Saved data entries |
--- --- ---

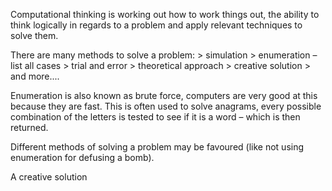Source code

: 
Computational thinking is working out how to work things out, the ability to think logically in regards to a problem and apply relevant techniques to solve them. 

There are many methods to solve a problem:
\> simulation
\> enumeration – list all cases
\> trial and error
\> theoretical approach
\> creative solution
\> and more....

Enumeration is also known as brute force, computers are very good at this because they are fast. This is often used to solve anagrams, every possible combination of the letters is tested to see if it is a word – which is then returned.

Different methods of solving a problem may be favoured (like not using enumeration for defusing a bomb).

A creative solution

--- --- ---

Exercise prompt |
Output all the entries above verbatim, please. No images.

Answer section |
Source code

: 
Computational thinking is working out how to work things out, the ability to think logically in regards to a problem and apply relevant techniques to solve them. 

There are many methods to solve a problem:
\> simulation
\> enumeration – list all cases
\> trial and error
\> theoretical approach
\> creative solution
\> and more....

Enumeration is also known as brute force, computers are very good at this because they are fast. This is often used to solve anagrams, every possible combination of the letters is tested to see if it is a word – which is then returned.

Different methods of solving a problem may be favoured (like not using enumeration for defusing a bomb).

A creative solution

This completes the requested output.